I came across this letter by Patrick Raleig in which he respond to an article by M.B.A which was published by Nawaat. Well, I am a little behind the curve here but given the importance of this issue, I couldn’t retain myself from writing the following lines.

First of all, the failure of the rating agencies before the subprime crisis is complete and total. That’s an undeniable fact and the huge effort that those agencies are making to restore their credibility will not, in any way, change that fact. And you should not listen to anyone who is telling you otherwise even if that person is Patrick Raleig.

For those who are not familiar with the technicalities, let me give a very simple analogy of what happened: consider a market for used cars. Suppose that, before entering this market, the law requires every seller to have his cars’ condition examined by a technician who assigns one of two grades: GOOD or BAD. The technician fees are paid by the sellers. Suppose also that there are only three technicians available and they compete to maximize their respective fees.

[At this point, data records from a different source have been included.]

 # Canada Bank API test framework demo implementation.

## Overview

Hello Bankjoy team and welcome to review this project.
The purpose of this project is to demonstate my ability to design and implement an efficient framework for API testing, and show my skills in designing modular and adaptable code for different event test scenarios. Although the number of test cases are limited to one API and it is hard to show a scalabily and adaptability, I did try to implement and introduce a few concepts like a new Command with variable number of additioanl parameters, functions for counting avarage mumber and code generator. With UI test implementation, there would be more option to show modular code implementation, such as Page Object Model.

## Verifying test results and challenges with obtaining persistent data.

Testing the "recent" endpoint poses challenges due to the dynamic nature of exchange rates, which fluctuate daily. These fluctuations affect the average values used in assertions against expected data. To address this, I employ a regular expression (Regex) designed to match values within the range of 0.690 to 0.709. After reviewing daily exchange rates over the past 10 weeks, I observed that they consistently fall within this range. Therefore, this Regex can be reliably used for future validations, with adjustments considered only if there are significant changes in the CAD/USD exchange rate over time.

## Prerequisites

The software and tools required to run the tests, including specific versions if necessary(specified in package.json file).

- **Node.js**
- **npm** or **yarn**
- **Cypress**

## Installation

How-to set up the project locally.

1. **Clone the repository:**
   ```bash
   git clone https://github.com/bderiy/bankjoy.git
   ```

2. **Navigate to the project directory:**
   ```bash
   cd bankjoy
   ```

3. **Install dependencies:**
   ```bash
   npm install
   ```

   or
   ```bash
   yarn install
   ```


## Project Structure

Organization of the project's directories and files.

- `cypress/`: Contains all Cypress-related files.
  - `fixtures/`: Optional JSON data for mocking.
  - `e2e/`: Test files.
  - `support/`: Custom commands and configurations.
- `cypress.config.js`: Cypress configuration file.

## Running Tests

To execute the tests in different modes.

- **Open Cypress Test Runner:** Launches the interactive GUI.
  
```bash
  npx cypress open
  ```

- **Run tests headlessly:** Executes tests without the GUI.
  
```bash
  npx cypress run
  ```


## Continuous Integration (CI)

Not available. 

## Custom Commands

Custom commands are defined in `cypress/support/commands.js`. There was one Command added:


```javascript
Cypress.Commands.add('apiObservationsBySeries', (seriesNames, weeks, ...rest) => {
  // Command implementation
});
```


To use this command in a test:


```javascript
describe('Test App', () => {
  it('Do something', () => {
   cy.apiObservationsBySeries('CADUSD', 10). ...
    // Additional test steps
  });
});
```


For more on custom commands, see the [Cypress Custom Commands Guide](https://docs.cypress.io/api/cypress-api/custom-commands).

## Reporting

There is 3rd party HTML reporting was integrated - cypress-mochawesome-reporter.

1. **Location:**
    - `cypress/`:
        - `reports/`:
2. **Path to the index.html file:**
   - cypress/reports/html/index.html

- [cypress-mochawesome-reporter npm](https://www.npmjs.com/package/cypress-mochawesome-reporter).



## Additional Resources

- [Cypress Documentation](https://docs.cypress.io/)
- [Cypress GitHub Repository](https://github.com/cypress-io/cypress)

It’s very clear here that we have a conflict of interest situation since all three technicians will be tempted to systematically give GOOD rating to every car in order to maximize their profits. Now if the buyers rely exclusively on the GOOD/BAD evaluations, they face the risk to buy junk cars thinking they’ve made pretty good deals. This is exactly what happened with the rating agencies. They’ve given junk securities AAA grades because they feared for their profits.

Now, one might ask who am I to judge these giants? Well, you have every right to question my judgements since I’m not speaking from authority here. But let’s see what the most prominent economists in the world are saying about these agencies:

It’s comforting to pretend that the financial crisis was caused by nothing more than honest errors. But it wasn’t; it was, in large part, the result of a corrupt system. And the rating agencies were a big part of that corruption.
Paul Krugman

The rating agencies as one of the key culprits… They were the party that performed the alchemy that converted the securities from F-rated to A-rated. The banks could not have done what they did without the complicity of the rating agencies.
Joseph Stiglitz

These agencies have repeatedly been proved wrong; they have flawed and frequently conflicted business models; and their ratings have no predictive power. All this is well established. Moreover, when it comes to assessing sovereign debt “credit risk” they – and I mean this quite literally – do not know what they are talking about. By that, I mean they quite simply don’t understand what they themselves are saying.
Jonathan Portes

John Bellows via Brad DeLong: “The Rating Agency Clown Show: S&P claims that their $2 trillion baseline error is “not material.” John Belliows watches them put on their rubber noses and throw the custard pies at each other”.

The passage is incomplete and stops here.